MLE for Gortat is good value. Unless we get a good S&T offer, Magic can easily match the MLE for him. And unless we get Sheed or McDyess, I expect the Magic to look to keep Gortat. We can always trade him in the future for good value, rather than let both him and Hedo walk for free right now. I understand Gortat wants to start, so if we get a good offer, Im sure magic management would be willing to accomodate that and trade him somewhere like Houston for the right price.


----------



## rocketeer (Oct 7, 2002)

*Re: [email protected]*



Blue Magic said:


> MLE for Gortat is good value. Unless we get a good S&T offer, Magic can easily match the MLE for him. And unless we get Sheed or McDyess, I expect the Magic to look to keep Gortat. We can always trade him in the future for good value, rather than let both him and Hedo walk for free right now. I understand Gortat wants to start, so if we get a good offer, Im sure magic management would be willing to accomodate that and trade him somewhere like Houston for the right price.

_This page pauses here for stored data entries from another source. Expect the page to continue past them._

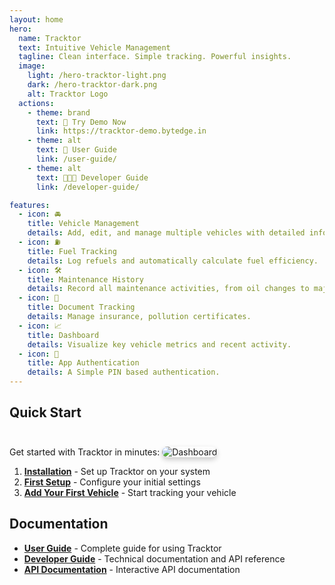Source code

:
 ```yaml
---
layout: home
hero:
  name: Tracktor
  text: Intuitive Vehicle Management
  tagline: Clean interface. Simple tracking. Powerful insights.
  image:
    light: /hero-tracktor-light.png
    dark: /hero-tracktor-dark.png
    alt: Tracktor Logo
  actions:
    - theme: brand
      text: 🚜 Try Demo Now
      link: https://tracktor-demo.bytedge.in
    - theme: alt
      text: 📖 User Guide
      link: /user-guide/
    - theme: alt
      text: 👨🏽‍💻 Developer Guide
      link: /developer-guide/

features:
  - icon: 🚘
    title: Vehicle Management
    details: Add, edit, and manage multiple vehicles with detailed info.
  - icon: ⛽︎
    title: Fuel Tracking
    details: Log refuels and automatically calculate fuel efficiency.
  - icon: 🛠️
    title: Maintenance History
    details: Record all maintenance activities, from oil changes to major repairs.
  - icon: 📑
    title: Document Tracking
    details: Manage insurance, pollution certificates.
  - icon: 📈
    title: Dashboard
    details: Visualize key vehicle metrics and recent activity.
  - icon: 🔑
    title: App Authentication
    details: A Simple PIN based authentication.
---
```


## Quick Start

Get started with Tracktor in minutes:
<img src="/screenshots/homepage.png" alt="Dashboard" style="margin-top: 24px; border-radius: 10px; box-shadow: 0 4px 8px 0 rgba(0, 0, 0, 0.2);">

1. **[Installation](/user-guide/getting-started/installation.md)** - Set up Tracktor on your system
2. **[First Setup](/user-guide/getting-started/first-setup.md)** - Configure your initial settings
3. **[Add Your First Vehicle](/user-guide/tutorials/adding-first-vehicle.md)** - Start tracking your vehicle

## Documentation

- **[User Guide](/user-guide/)** - Complete guide for using Tracktor
- **[Developer Guide](/developer-guide/)** - Technical documentation and API reference
- **[API Documentation](/developer-guide/api/)** - Interactive API documentation
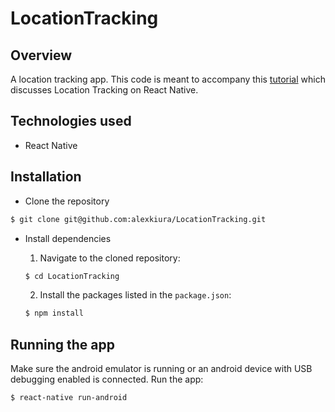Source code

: # LocationTracking

## Overview

A location tracking app. This code is meant to accompany this [tutorial](https://pub.scotch.io/@alexkiura/location-tracking-with-react-native-and-android) which discusses Location Tracking on React Native.

## Technologies used

* React Native

## Installation

* Clone the repository

```bash
$ git clone git@github.com:alexkiura/LocationTracking.git
```

* Install dependencies
    1. Navigate to the cloned repository:
    ```bash
    $ cd LocationTracking
    ```

    2. Install the packages listed in the `package.json`:
    ```bash
    $ npm install
    ```

## Running the app

Make sure the android emulator is running or an android device with USB debugging enabled is connected.
Run the app:

```bash
$ react-native run-android
```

didn't your gm say that the magic weren't going to be able to match an offer over 5 mil?


----------



## Blue (Jun 21, 2007)

*Re: [email protected]*



rocketeer said:


> didn't your gm say that the magic weren't going to be able to match an offer over 5 mil?


Lol, our GM also said Vince Carter is fools gold. Our GM is a very low profile guy, but he's not an idiot. Why would he let Gortat walk for free over 0.6 mil? C'mon use your brain. Magic are very thin up front at the moment. We will either get value out of Gortat, or we will keep him. We're not just gonna let Hedo AND Gortat walk for free. That would leave us with only the MLE to sign a min of 5 guys.


----------



## rocketeer (Oct 7, 2002)

*Re: [email protected]*



Blue Magic said:


> Lol, our GM also said Vince Carter is fools gold. Our GM is a very low profile guy, but he's not an idiot. Why would he let Gortat walk for free over 0.6 mil? C'mon use your brain. Magic are very thin up front at the moment. We will either get value out of Gortat, or we will keep him. We're not just gonna let Hedo AND Gortat walk for free. That would leave us with only the MLE to sign a min of 5 guys.


for one, i doubt the magic want to pay gortat 5+ mil per season to play 10-12 minutes per game.

and i can't remember exactly what the quote was i read, but it may have been they can't afford to pay him 5 mil per year. a deal starting at the mle ends up being much higher than that.


----------



## Blue (Jun 21, 2007)

*Re: [email protected]*



rocketeer said:


> for one, i doubt the magic want to pay gortat 5+ mil per season to play 10-12 minutes per game.
> 
> and i can't remember exactly what the quote was i read, but it may have been they can't afford to pay him 5 mil per year. a deal starting at the mle ends up being much higher than that.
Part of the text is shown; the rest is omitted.